Blech.
I have come to my blog many times in the last few months and tried to think of something positive to write about, something fun, something great. And I always come up empty. And I have tried. But I just can't pretend that I am feeling a certain way when I'm not. I just can't. Not even on this blog. I don't know why.
I know I've talked about my FIL before. He continues to be a problem. He has become more manipulative. And it is just causing problems all over the place. We're all feeling it. I've been a single parent for the last three months, with a month or more to go. I am still recovering from losing my baby five months ago. I have anxiety problems that show up in almost every aspect of my life some days. And I'm living with my parents. Which is self explanatory. I just cannot take much more.
I've gotten good advice and help for all of these things. I'm seeing a therapist to help me with my anxiety and to help with dealing with postpartum issues. And all the other things on my list. I have tried to keep myself busy. I keep within the boundaries that I have set for myself regarding my parents and his parents. I haven't tried to make too many new friends here because, honestly, it can be exhausting. I know, because I've had to do it many many times. After all that other stuff, I just don't have it in me to put myself out there and try and be friends with people for only four or five months, just to leave and know that I'll never ever move back here. I focused on about two new people, and that seems to be working. I've just renewed some old friends. I make sure to read in my scriptures every morning, even if it's one little verse, and to make sure I have a good conversation with Him.

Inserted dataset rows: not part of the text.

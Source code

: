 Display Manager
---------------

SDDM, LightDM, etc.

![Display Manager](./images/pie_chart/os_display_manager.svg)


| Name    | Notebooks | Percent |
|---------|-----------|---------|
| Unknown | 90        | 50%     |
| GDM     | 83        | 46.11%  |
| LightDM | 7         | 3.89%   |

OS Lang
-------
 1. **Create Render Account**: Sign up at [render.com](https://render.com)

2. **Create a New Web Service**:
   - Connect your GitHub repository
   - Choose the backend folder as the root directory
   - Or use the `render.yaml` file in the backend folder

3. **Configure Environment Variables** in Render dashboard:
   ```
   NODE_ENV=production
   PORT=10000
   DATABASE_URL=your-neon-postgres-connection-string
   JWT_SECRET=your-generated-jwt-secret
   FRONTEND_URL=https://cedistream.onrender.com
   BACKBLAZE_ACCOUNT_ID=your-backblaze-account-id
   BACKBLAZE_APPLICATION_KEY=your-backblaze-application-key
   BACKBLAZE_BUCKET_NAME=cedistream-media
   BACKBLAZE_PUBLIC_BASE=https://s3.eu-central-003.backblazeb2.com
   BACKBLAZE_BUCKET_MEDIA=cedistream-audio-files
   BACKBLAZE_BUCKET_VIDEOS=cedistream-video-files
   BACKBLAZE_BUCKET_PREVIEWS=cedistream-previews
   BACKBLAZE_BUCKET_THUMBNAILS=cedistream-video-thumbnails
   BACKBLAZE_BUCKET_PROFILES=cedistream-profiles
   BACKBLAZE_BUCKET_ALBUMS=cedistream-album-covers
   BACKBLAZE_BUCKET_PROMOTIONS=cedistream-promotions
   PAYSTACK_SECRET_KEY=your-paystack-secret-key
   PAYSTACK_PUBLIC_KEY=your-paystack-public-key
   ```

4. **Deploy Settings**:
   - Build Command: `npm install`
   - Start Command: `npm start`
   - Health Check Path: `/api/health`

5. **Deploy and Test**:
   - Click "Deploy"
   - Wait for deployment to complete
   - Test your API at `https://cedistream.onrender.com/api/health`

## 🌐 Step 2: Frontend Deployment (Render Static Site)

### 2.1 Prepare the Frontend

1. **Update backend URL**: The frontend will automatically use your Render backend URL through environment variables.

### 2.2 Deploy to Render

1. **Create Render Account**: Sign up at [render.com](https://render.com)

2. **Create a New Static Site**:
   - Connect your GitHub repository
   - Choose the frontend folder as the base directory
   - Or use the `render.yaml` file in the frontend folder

I have been loving the song Fly Away that Nicole Kidman sings in Moulin Rouge. My favorite line is "one day I'll fly away, leave all this to yesterday". Every day puts me one day closer to being rid of some of these problems. My anxiety won't go away, I'll still be struggling with my grief and how I feel when I see people with newborns. Matt's dad will still be causing problems, but at least Matt and I will be together and I won't have to be in such proximity to his dad. And while living together again after being apart for so long has it's own set of problems, I would take that over living at my parents and being the only one to be the parent.
I just feel a mess. And the only things that seem to help are sitting and cross stitching while listening to music. For some reason, cross stitching allows my thoughts to be free. I am able to resolve things in my mind or figure out how I feel about something or just find a peaceful place when I do it. I found sounds of the ocean online and so I have been listening to that a lot. Or my french music. Which, for some reason, can touch a place that english songs just don't get to. I have no idea why.
I do feel bad that my blog has ended up being so negative and depressing. I've tried at times to make it positive, uplifting.....and I fail miserably. This just might be growing pains. In ten years I might look back and realize how much I grew, how much I learned. Right now, I just want it to be over and done with. So I can get back to being Me. Because, I tell you, this. is. not. Me.
Old Testament Historicity, Introduction
1 day ago
3 comments:
You will get your groove back darling...keep the faith and keep poking under it all to find the little blessings. You are growing...we grow the most, unfortunately, when life really sucks. Sorry. I know. Sucks is not a nice word.
you're right, it does really suck. suck suck suck.
I agree with Mary Alice. In fact, I see you, the real you, every once and a while. Enough to know that you are still there. And when all this clears you'll be there again.
This post is beautiful TJ. I am glad you found the strength to write it and let yourself be open this way.